A week ago Tuesday, December 1, my fellow Almanacker, Mr. Hot Cocoa, noted than the first tennis shoes  were called Plimsolls. I knew a Plimsoll line was something on a ship, but I didn't know what a line  had to do with tennis shoes, nor that this line had ended the Parliamentary career of it's inventor, Samuel Plimsoll.

Rubber soles were first attached to uppers in the 1830s. By the 1870s there was enough of a middle class in England that there was a demand for rubber soled shoes for tennis and croquet. Samuel Plimsoll was born in 1824 in Bristol, England. He started off at the bottom working in a brewery and rose to be manager. He started his own coal business but went bankrupt and was reduced to living with other down and outers in a boarding house. This experience gave him sympathy for the poor, and when fortune returned, he vowed to do what he could to help the working class.
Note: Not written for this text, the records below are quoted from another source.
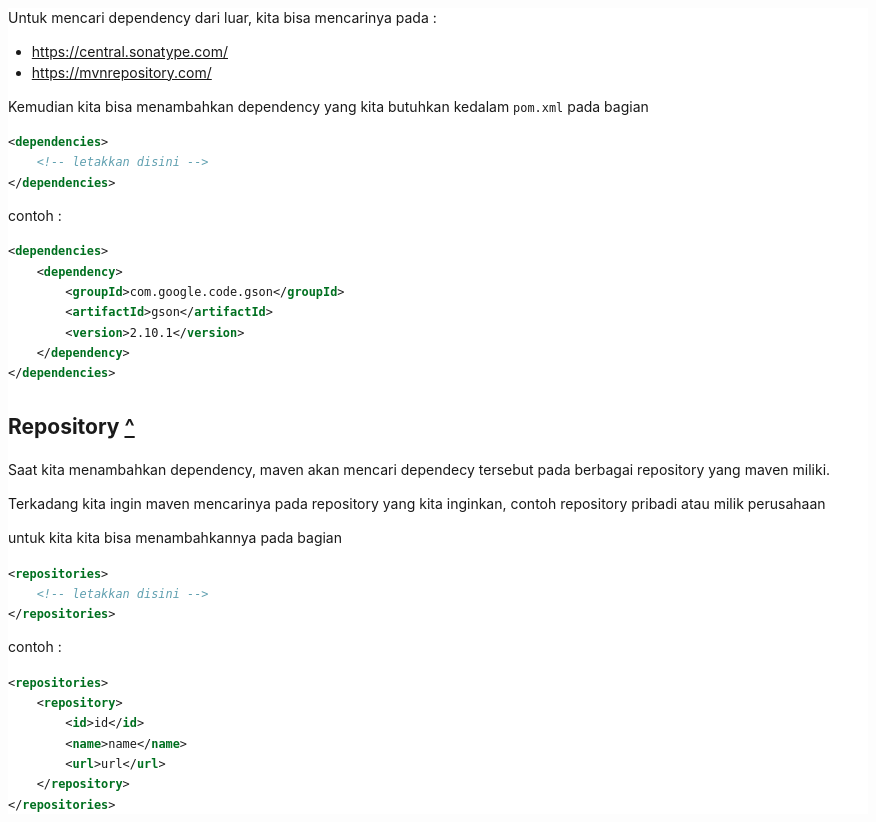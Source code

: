Untuk mencari dependency dari luar, kita bisa mencarinya pada :
- https://central.sonatype.com/
- https://mvnrepository.com/

Kemudian kita bisa menambahkan dependency yang kita butuhkan kedalam `pom.xml` pada bagian 
```xml
<dependencies>
    <!-- letakkan disini -->
</dependencies>
```

contoh : 
```xml
<dependencies>
    <dependency>
        <groupId>com.google.code.gson</groupId>
        <artifactId>gson</artifactId>
        <version>2.10.1</version>
    </dependency>
</dependencies>
```

## Repository [^](#)
Saat kita menambahkan dependency, maven akan mencari dependecy tersebut pada berbagai repository yang maven miliki. 

Terkadang kita ingin maven mencarinya pada repository yang kita inginkan, contoh repository pribadi atau milik perusahaan

untuk kita kita bisa menambahkannya pada bagian 
```xml
<repositories>
    <!-- letakkan disini -->
</repositories>
```

contoh :
```xml
<repositories>
    <repository>
        <id>id</id>
        <name>name</name>
        <url>url</url>
    </repository>
</repositories>
```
He was elected to Parliament as a member of the Liberal party during the time of the notorious coffin ships. Ship owners would overload their ships, making sure they were heavily insured. If the ship made it, the owner made a good profit. If the ship sank the owner collected the insurance and to hell with the crew. 

Plimsoll  worked for years on a bill that, if it became law, would limit the amount of cargo a ship could carry. His main opposition was from other members of Parliament who were also ship owners. Just as the bill was coming to a vote, the Conservative prime minister withdrew it. Old Plimsoll lost his cool. He called his opponents "villains" and shook his fist at the house speaker. This was unacceptable behavior and Plimsoll apologized. The populace knew the bill had been withdrawn at the bidding of the shipowners and public opinion forced a new vote and a law with teeth was passed. The line on ships showing how heavily they could be loaded was named after Plimsoll.
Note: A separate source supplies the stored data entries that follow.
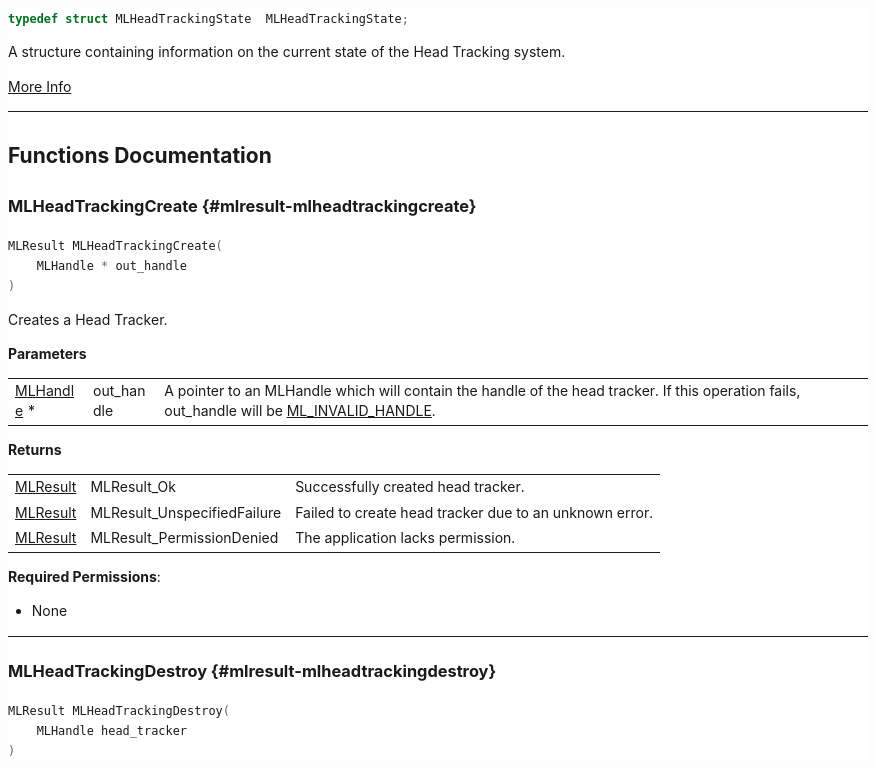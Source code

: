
 ```cpp
typedef struct MLHeadTrackingState  MLHeadTrackingState;
```


A structure containing information on the current state of the Head Tracking system. 



[More Info](/versioned_docs/version-03-Jan-2023/api-ref/api/Modules/group___head_tracking/struct_m_l_head_tracking_state.md)



-----------


## Functions Documentation

### MLHeadTrackingCreate {#mlresult-mlheadtrackingcreate}

```cpp
MLResult MLHeadTrackingCreate(
    MLHandle * out_handle
)
```

Creates a Head Tracker. 

**Parameters**

|  |   |   |
|--|--|--|
| [MLHandle](/versioned_docs/version-03-Jan-2023/api-ref/api/Modules/group___platform/group___platform.md#uint64-t-mlhandle) * |out_handle|A pointer to an MLHandle which will contain the handle of the head tracker. If this operation fails, out_handle will be [ML_INVALID_HANDLE](/versioned_docs/version-03-Jan-2023/api-ref/api/Modules/group___platform/group___platform.md#enums-ml-invalid-handle).|

**Returns**

|  |   |   |
|--|--|--|
| [MLResult](/versioned_docs/version-03-Jan-2023/api-ref/api/Modules/group___platform/group___platform.md#int32-t-mlresult) |MLResult_Ok|Successfully created head tracker. |
| [MLResult](/versioned_docs/version-03-Jan-2023/api-ref/api/Modules/group___platform/group___platform.md#int32-t-mlresult) |MLResult_UnspecifiedFailure|Failed to create head tracker due to an unknown error. |
| [MLResult](/versioned_docs/version-03-Jan-2023/api-ref/api/Modules/group___platform/group___platform.md#int32-t-mlresult) |MLResult_PermissionDenied|The application lacks permission.|
**Required Permissions**:

  * None 






-----------

### MLHeadTrackingDestroy {#mlresult-mlheadtrackingdestroy}

```cpp
MLResult MLHeadTrackingDestroy(
    MLHandle head_tracker
)
```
Plimsoll resigned from Parliament and became president of the National Sailors Union. He worked for the humane treatment of cattle being transported on ships. Later, he traveled to the U.S. to lobby publishers there to tone down the anti-British sentiments in textbooks used by American children. What an excellent fellow!
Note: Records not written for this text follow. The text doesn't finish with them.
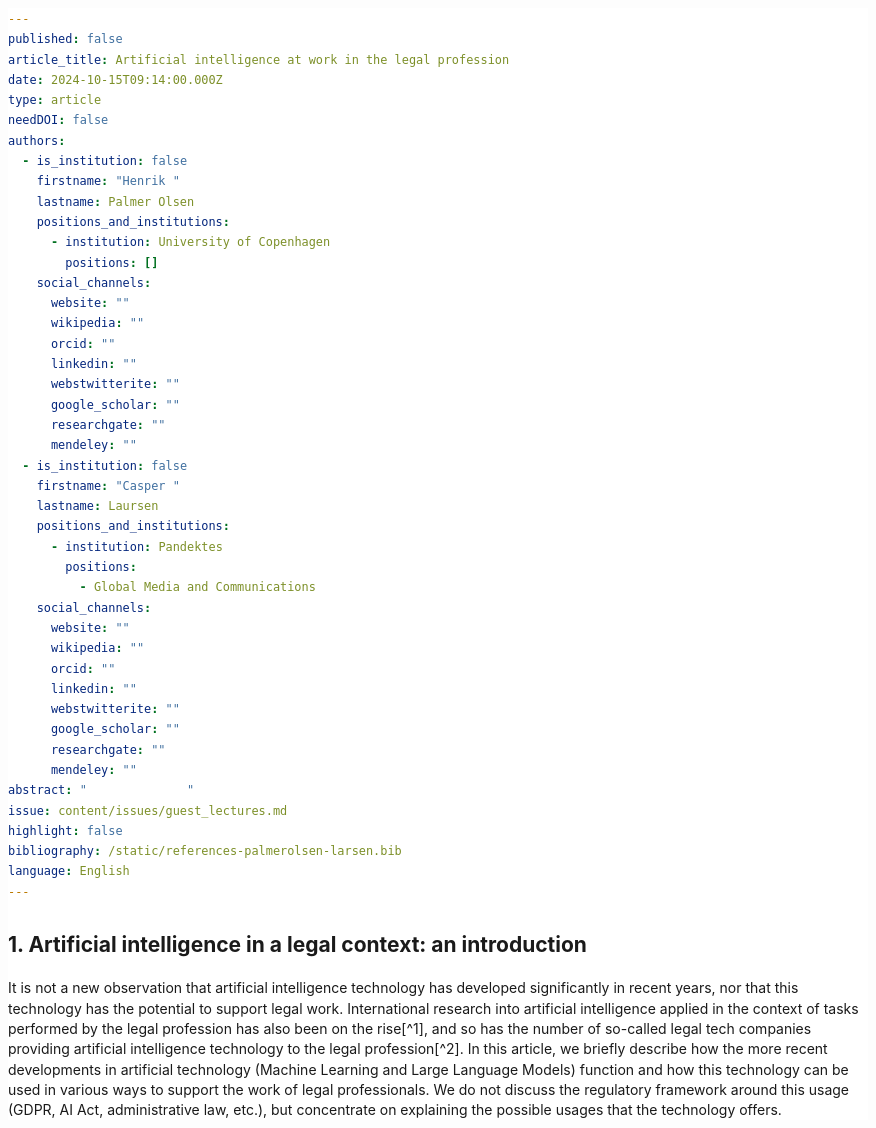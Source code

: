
 ```yaml
---
published: false
article_title: Artificial intelligence at work in the legal profession
date: 2024-10-15T09:14:00.000Z
type: article
needDOI: false
authors:
  - is_institution: false
    firstname: "Henrik "
    lastname: Palmer Olsen
    positions_and_institutions:
      - institution: University of Copenhagen
        positions: []
    social_channels:
      website: ""
      wikipedia: ""
      orcid: ""
      linkedin: ""
      webstwitterite: ""
      google_scholar: ""
      researchgate: ""
      mendeley: ""
  - is_institution: false
    firstname: "Casper "
    lastname: Laursen
    positions_and_institutions:
      - institution: Pandektes
        positions:
          - Global Media and Communications
    social_channels:
      website: ""
      wikipedia: ""
      orcid: ""
      linkedin: ""
      webstwitterite: ""
      google_scholar: ""
      researchgate: ""
      mendeley: ""
abstract: "              "
issue: content/issues/guest_lectures.md
highlight: false
bibliography: /static/references-palmerolsen-larsen.bib
language: English
---
```

## 1. Artificial intelligence in a legal context: an introduction

It is not a new observation that artificial intelligence technology has developed significantly in recent years, nor that this technology has the potential to support legal work. International research into artificial intelligence applied in the context of tasks performed by the legal profession has also been on the rise[^1], and so has the number of so-called legal tech companies providing artificial intelligence technology to the legal profession[^2]. In this article, we briefly describe how the more recent developments in artificial technology (Machine Learning and Large Language Models) function and how this technology can be used in various ways to support the work of legal professionals. We do not discuss the regulatory framework around this usage (GDPR, AI Act, administrative law, etc.), but concentrate on explaining the possible usages that the technology offers.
Enough about Sam Plimsoll. What about Plimsoll tennis shoes? As noted above, tennis and croquet shoes first appeared in 1876. In 1920, a new brand came out with a colored line around the top of the sole. If the wearer went into water deeper than the line, his or her feet would get wet. Plimsoll had died 22 years earlier so was never aware of this tribute. 

Plimsolls went with Scott on his expedition to the South Pole. That doesn't seem very practical, but perhaps they were only used inside the tent. Between the two World Wars, British soldiers were issued either white or black versions. The soldiers were kept busy either whitening or blackening their Plimsolls. The shoes were also used to apply corporeal punishment to erring soldiers, and acquired the name slappers.

Plimsoll with line


Plimsoll line


Plimsoll


Comments

  1. Ah, you're quite the historian! This is a very good example of your craft, right down to these shoes being called 'slappers.' "Really Dad?"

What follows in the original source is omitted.